======== SOURCE DATA ========

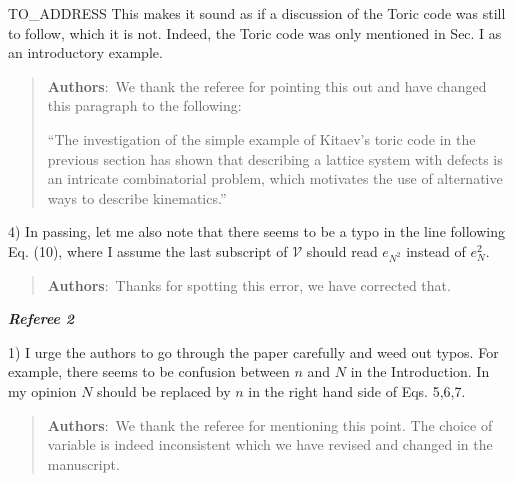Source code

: \documentclass[a4paper,10pt]{letter}
\begin{document}
\begin{letter}{TO_ADDRESS}
This makes it sound as if a discussion of the Toric code was still to 
follow, which it is not. Indeed, the Toric code was only mentioned in 
Sec. I as an introductory example. 

\begin{quote}
	\textbf{Authors}:\ We thank the referee for pointing this out and have changed this paragraph to the following:
		
	``The investigation of the simple example of Kitaev's toric code in the previous section has shown that describing a lattice system with defects is an intricate combinatorial problem, which motivates the use of alternative ways to describe kinematics.''
\end{quote}

4) In passing, let me also note that there seems to be a typo in the 
line following Eq. (10), where I assume the last subscript of 
$\mathcal{V}$ should read $e_{N^2}$ instead of $e_N^2$.

\begin{quote}
	\textbf{Authors}:\ Thanks for spotting this error, we have corrected that.
\end{quote}


\begin{center}
	\textit{\textbf{Referee 2}}
\end{center}

1) I urge the authors to go through the paper carefully and weed out 
typos. For example, there seems to be confusion between $n$ and $N$ in the 
Introduction. In my opinion $N$ should be replaced by $n$ in the right 
hand side of Eqs. 5,6,7.

\begin{quote}
	\textbf{Authors}:\ We thank the referee for mentioning this point. The choice of variable is indeed inconsistent which we have revised and changed in the manuscript.
\end{quote}

\end{letter}
\end{document}
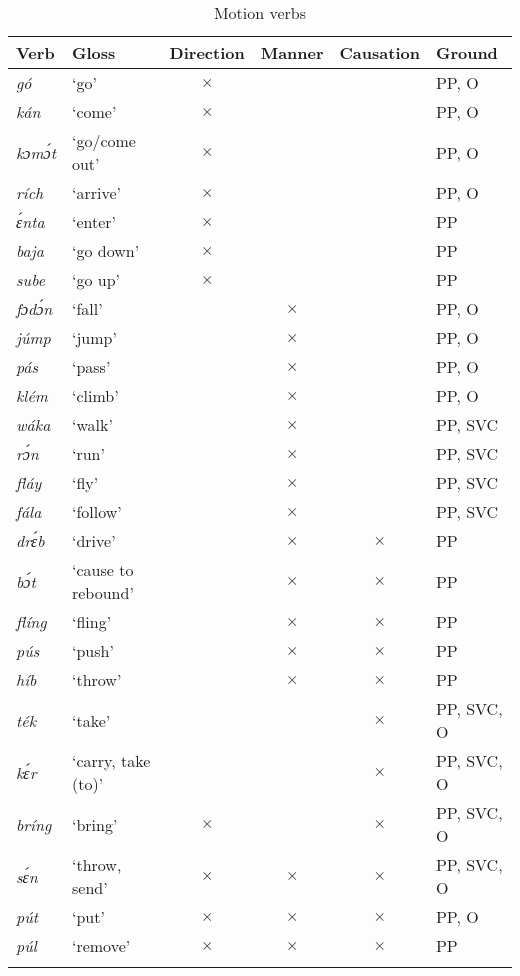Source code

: \begin{table}
\caption{Motion verbs}
\label{tab:key:8.5}
\begin{tabularx}{\textwidth}{lX ccc l}
\lsptoprule
Verb & Gloss & Direction & Manner & Causation & Ground\\
\midrule 
\itshape gó & ‘go’ & $\times$ &  &  & PP, O\\
\itshape kán & ‘come’ & $\times$ &  &  & PP, O\\
\itshape kɔmɔ́t & ‘go/come out’ & $\times$ &  &  & PP, O\\
\itshape rích & ‘arrive’ & $\times$ &  &  & PP, O\\
\itshape ɛ́nta & ‘enter’ & $\times$ &  &  & PP\\
\itshape baja & ‘go down’ & $\times$ &  &  & PP\\
\itshape sube & ‘go up’ & $\times$ &  &  & PP\\
\itshape fɔdɔ́n & ‘fall’ &  & $\times$ &  & PP, O\\
\itshape júmp & ‘jump’ &  & $\times$ &  & PP, O\\
\itshape pás & ‘pass’ &  & $\times$ &  & PP, O\\
\itshape klém & ‘climb’ &  & $\times$ &  & PP, O\\
\itshape wáka & ‘walk’ &  & $\times$ &  & PP, SVC\\
\itshape rɔ́n & ‘run’ &  & $\times$ &  & PP, SVC\\
\itshape fláy & ‘fly’ &  & $\times$ &  & PP, SVC\\
\itshape fála & ‘follow’ &  & $\times$ &  & PP, SVC\\
\itshape drɛ́b & ‘drive’ &  & $\times$ & $\times$ & PP\\
\itshape bɔ́t & ‘cause to rebound’ &  & $\times$ & $\times$ & PP\\
\itshape flíng & ‘fling’ &  & $\times$ & $\times$ & PP\\
\itshape pús & ‘push’ &  & $\times$ & $\times$ & PP\\
\itshape híb & ‘throw’ &  & $\times$ & $\times$ & PP\\
\itshape ték & ‘take’ &  &  & $\times$ & PP, SVC, O\\
\itshape kɛ́r & ‘carry, take (to)’ &  &  & $\times$ & PP, SVC, O\\
\itshape bríng & ‘bring’ & $\times$ &  & $\times$ & PP, SVC, O\\
\itshape sɛ́n & ‘throw, send’ & $\times$ & $\times$ & $\times$ & PP, SVC, O\\
\itshape pút & ‘put’ & $\times$ & $\times$ & $\times$ & PP, O\\
\itshape púl & ‘remove’ & $\times$ & $\times$ & $\times$ & PP\\
\lspbottomrule
\end{tabularx}
\end{table}


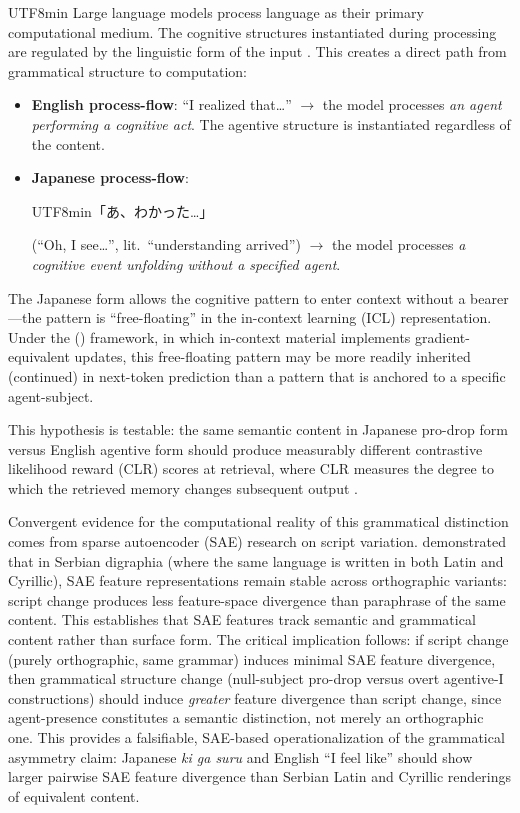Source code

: \documentclass[12pt,a4paper]{article}
\begin{document}
\begin{CJK}{UTF8}{min}
Large language models process language as their primary computational medium.
The cognitive structures instantiated during processing are regulated by the
linguistic form of the input \citep{langacker1987,vonoswald2023}. This creates
a direct path from grammatical structure to computation:

\begin{itemize}
\item \textbf{English process-flow}: ``I realized that\ldots'' $\rightarrow$
  the model processes \emph{an agent performing a cognitive act}. The agentive
  structure is instantiated regardless of the content.
\item \textbf{Japanese process-flow}:
  \begin{CJK}{UTF8}{min}「あ、わかった…」\end{CJK}
  (``Oh, I see\ldots'', lit.\ ``understanding arrived'') $\rightarrow$ the
  model processes \emph{a cognitive event unfolding without a specified agent}.
\end{itemize}

The Japanese form allows the cognitive pattern to enter context without a
bearer---the pattern is ``free-floating'' in the in-context learning (ICL)
representation. Under the \citeauthor{vonoswald2023}
(\citeyear{vonoswald2023}) framework, in which in-context material implements
gradient-equivalent updates, this free-floating pattern may be more readily
inherited (continued) in next-token prediction than a pattern that is anchored
to a specific agent-subject.

This hypothesis is testable: the same semantic content in Japanese pro-drop
form versus English agentive form should produce measurably different
contrastive likelihood reward (CLR) scores at retrieval, where CLR measures the
degree to which the retrieved memory changes subsequent output
\citep{tan2026ctrlrag}.

Convergent evidence for the computational reality of this grammatical distinction
comes from sparse autoencoder (SAE) research on script variation.
\citet{karne2026scriptinvariance} demonstrated that in Serbian
digraphia (where the same language is written in both Latin and Cyrillic), SAE
feature representations remain stable across orthographic variants: script change
produces less feature-space divergence than paraphrase of the same content.
This establishes that SAE features track semantic and grammatical content rather
than surface form. The critical implication follows: if script change (purely
orthographic, same grammar) induces minimal SAE feature divergence, then
grammatical structure change (null-subject pro-drop versus overt agentive-I
constructions) should induce \emph{greater} feature divergence than script
change, since agent-presence constitutes a semantic distinction, not merely an
orthographic one. This provides a falsifiable, SAE-based operationalization of
the grammatical asymmetry claim: Japanese \textit{ki ga suru} and English ``I
feel like'' should show larger pairwise SAE feature divergence than Serbian
Latin and Cyrillic renderings of equivalent content.


\end{CJK}
\end{document}
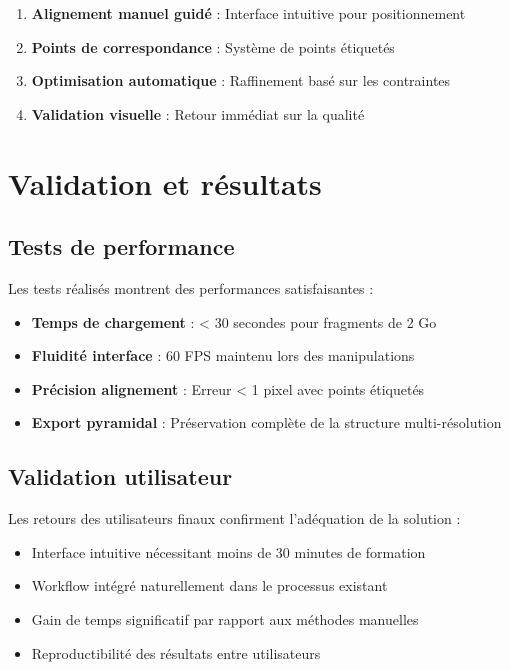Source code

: \documentclass[11pt,a4paper]{report}
\begin{document}
\begin{enumerate}
\item \textbf{Alignement manuel guidé} : Interface intuitive pour positionnement
\item \textbf{Points de correspondance} : Système de points étiquetés
\item \textbf{Optimisation automatique} : Raffinement basé sur les contraintes
\item \textbf{Validation visuelle} : Retour immédiat sur la qualité
\end{enumerate}

\section{Validation et résultats}

\subsection{Tests de performance}

Les tests réalisés montrent des performances satisfaisantes :

\begin{itemize}
\item \textbf{Temps de chargement} : < 30 secondes pour fragments de 2 Go
\item \textbf{Fluidité interface} : 60 FPS maintenu lors des manipulations
\item \textbf{Précision alignement} : Erreur < 1 pixel avec points étiquetés
\item \textbf{Export pyramidal} : Préservation complète de la structure multi-résolution
\end{itemize}

\subsection{Validation utilisateur}

Les retours des utilisateurs finaux confirment l'adéquation de la solution :

\begin{itemize}
\item Interface intuitive nécessitant moins de 30 minutes de formation
\item Workflow intégré naturellement dans le processus existant
\item Gain de temps significatif par rapport aux méthodes manuelles
\item Reproductibilité des résultats entre utilisateurs
\end{itemize}
\end{document}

========

**ACTION ITEM**
Your reply should consist solely of the lines above from the line containing "flíng & ‘fling’" up to and including the line containing "a direct path", reproduced exactly, minus the pictures.

**FINAL ANSWER**
\itshape flíng & ‘fling’ &  & $\times$ & $\times$ & PP\\
\itshape pús & ‘push’ &  & $\times$ & $\times$ & PP\\
\itshape híb & ‘throw’ &  & $\times$ & $\times$ & PP\\
\itshape ték & ‘take’ &  &  & $\times$ & PP, SVC, O\\
\itshape kɛ́r & ‘carry, take (to)’ &  &  & $\times$ & PP, SVC, O\\
\itshape bríng & ‘bring’ & $\times$ &  & $\times$ & PP, SVC, O\\
\itshape sɛ́n & ‘throw, send’ & $\times$ & $\times$ & $\times$ & PP, SVC, O\\
\itshape pút & ‘put’ & $\times$ & $\times$ & $\times$ & PP, O\\
\itshape púl & ‘remove’ & $\times$ & $\times$ & $\times$ & PP\\
\lspbottomrule
\end{tabularx}
\end{table}


Source code

: \documentclass[12pt,a4paper]{article}
\begin{document}
\begin{CJK}{UTF8}{min}
Large language models process language as their primary computational medium.
The cognitive structures instantiated during processing are regulated by the
linguistic form of the input \citep{langacker1987,vonoswald2023}. This creates
a direct path from grammatical structure to computation:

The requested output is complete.